Exclude offline files broken with OneDrive?

What do you mean by “what cloud providers”?

I’m using the standard FTP with SSL to backup to a local NAS.
The only “Cloud Drive” is the 2018 OneDrive Client (currently v18.172.0826.0010) syncing Onedrive, OneDrive for Business and Sharepoint Online with “files on demand” being active.

There’s no specific reason for not updating Duplicati.
I would of course update if there is good reason for doing so, e.g. if I may expect to solve the problem.
Otherwise I’m following kind of a “never change a running system” policy if possible.

Perfectly valid reason. :slight_smile:

I asked about the cloud provider because I believe Microsoft “recently” made some changes to how they stub their files.
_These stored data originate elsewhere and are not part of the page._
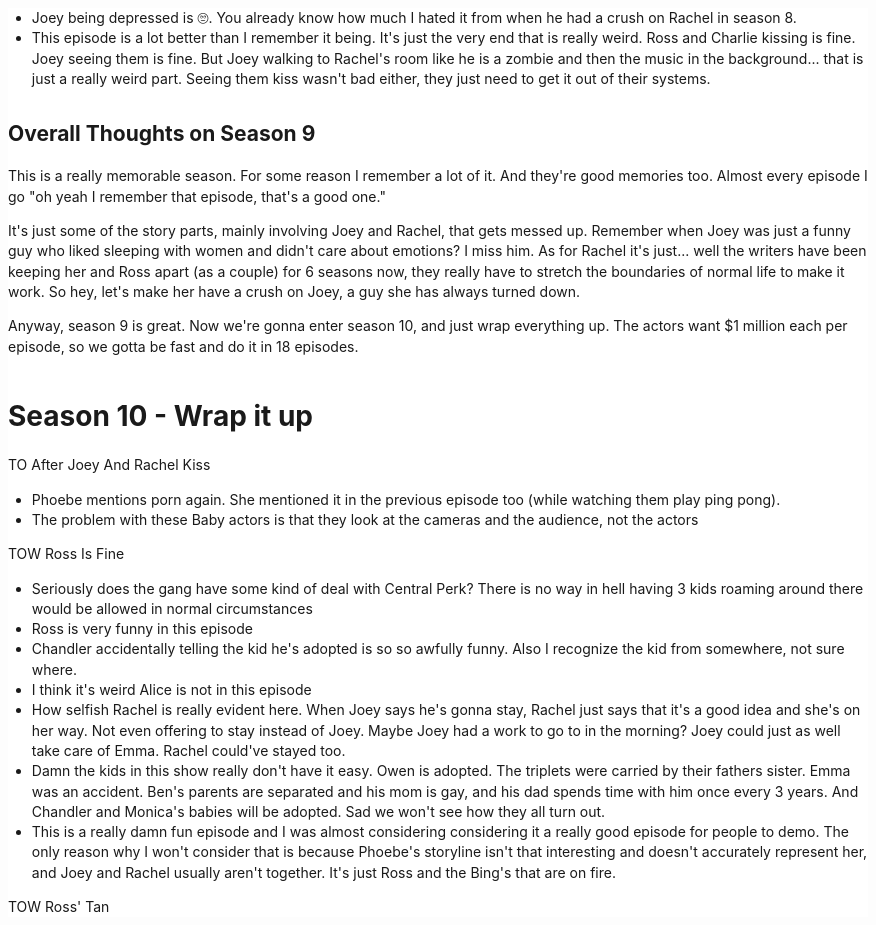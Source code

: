 - Joey being depressed is 🙄. You already know how much I hated it from when he had a crush on Rachel in season 8.
- This episode is a lot better than I remember it being. It's just the very end that is really weird. Ross and Charlie kissing is fine. Joey seeing them is fine. But Joey walking to Rachel's room like he is a zombie and then the music in the background... that is just a really weird part. Seeing them kiss wasn't bad either, they just need to get it out of their systems.

## Overall Thoughts on Season 9

This is a really memorable season. For some reason I remember a lot of it. And they're good memories too. Almost every episode I go "oh yeah I remember that episode, that's a good one."

It's just some of the story parts, mainly involving Joey and Rachel, that gets messed up.
Remember when Joey was just a funny guy who liked sleeping with women and didn't care about emotions? I miss him.
As for Rachel it's just... well the writers have been keeping her and Ross apart (as a couple) for 6 seasons now, they really have to stretch the boundaries of normal life to make it work. So hey, let's make her have a crush on Joey, a guy she has always turned down.

Anyway, season 9 is great. Now we're gonna enter season 10, and just wrap everything up. The actors want $1 million each per episode, so we gotta be fast and do it in 18 episodes.

<a name="season10"></a>
# Season 10 - Wrap it up

TO After Joey And Rachel Kiss

- Phoebe mentions porn again. She mentioned it in the previous episode too (while watching them play ping pong).
- The problem with these Baby actors is that they look at the cameras and the audience, not the actors

TOW Ross Is Fine

- Seriously does the gang have some kind of deal with Central Perk? There is no way in hell having 3 kids roaming around there would be allowed in normal circumstances
- Ross is very funny in this episode
- Chandler accidentally telling the kid he's adopted is so so awfully funny. Also I recognize the kid from somewhere, not sure where.
- I think it's weird Alice is not in this episode
- How selfish Rachel is really evident here. When Joey says he's gonna stay, Rachel just says that it's a good idea and she's on her way. Not even offering to stay instead of Joey. Maybe Joey had a work to go to in the morning? Joey could just as well take care of Emma. Rachel could've stayed too.
- Damn the kids in this show really don't have it easy. Owen is adopted. The triplets were carried by their fathers sister. Emma was an accident. Ben's parents are separated and his mom is gay, and his dad spends time with him once every 3 years. And Chandler and Monica's babies will be adopted. Sad we won't see how they all turn out.
- This is a really damn fun episode and I was almost considering considering it a really good episode for people to demo. The only reason why I won't consider that is because Phoebe's storyline isn't that interesting and doesn't accurately represent her, and Joey and Rachel usually aren't together. It's just Ross and the Bing's that are on fire.

TOW Ross' Tan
Updates 2.0.3.7, 2.0.3.8, and 2.0.3.10 all have cloud related updates but I think their targeted at destinations not sources, so are likely not ones that would address what you’re seeing.

2.0.3.5 & 2.0.3.6 had (somewhat major) updates to filters that might fix your issue.

I don’t currently use OneDrive (in my sources) but maybe somebody else who does can chime in and let us know how “offline” filters work for them.

While I didn’t move to one of the latest canary builds with my production backup I tried the latest beta 2.0.3.3_beta_2018-04-02 in the meantime.
Used exclude-files-attributes = Offline,SparseFile,ReparsePoint,IntegrityStream
and symlink-policy = ignore

That didn’t make any difference.

OK, no surprise.

Thanks for testing that.

I’ve moved this to its own topic so hopefully others using OneDrive can chime in.

Just to make sure I’ve got this correct, you are trying to exclude cloud hosted files in the OneDrive “folder” be setting the offline (or any other attribute) exclude type, right?

Yes, I want to exclude the offline files - the ones that are visible in explorer but have not been downloaded by OneDrive.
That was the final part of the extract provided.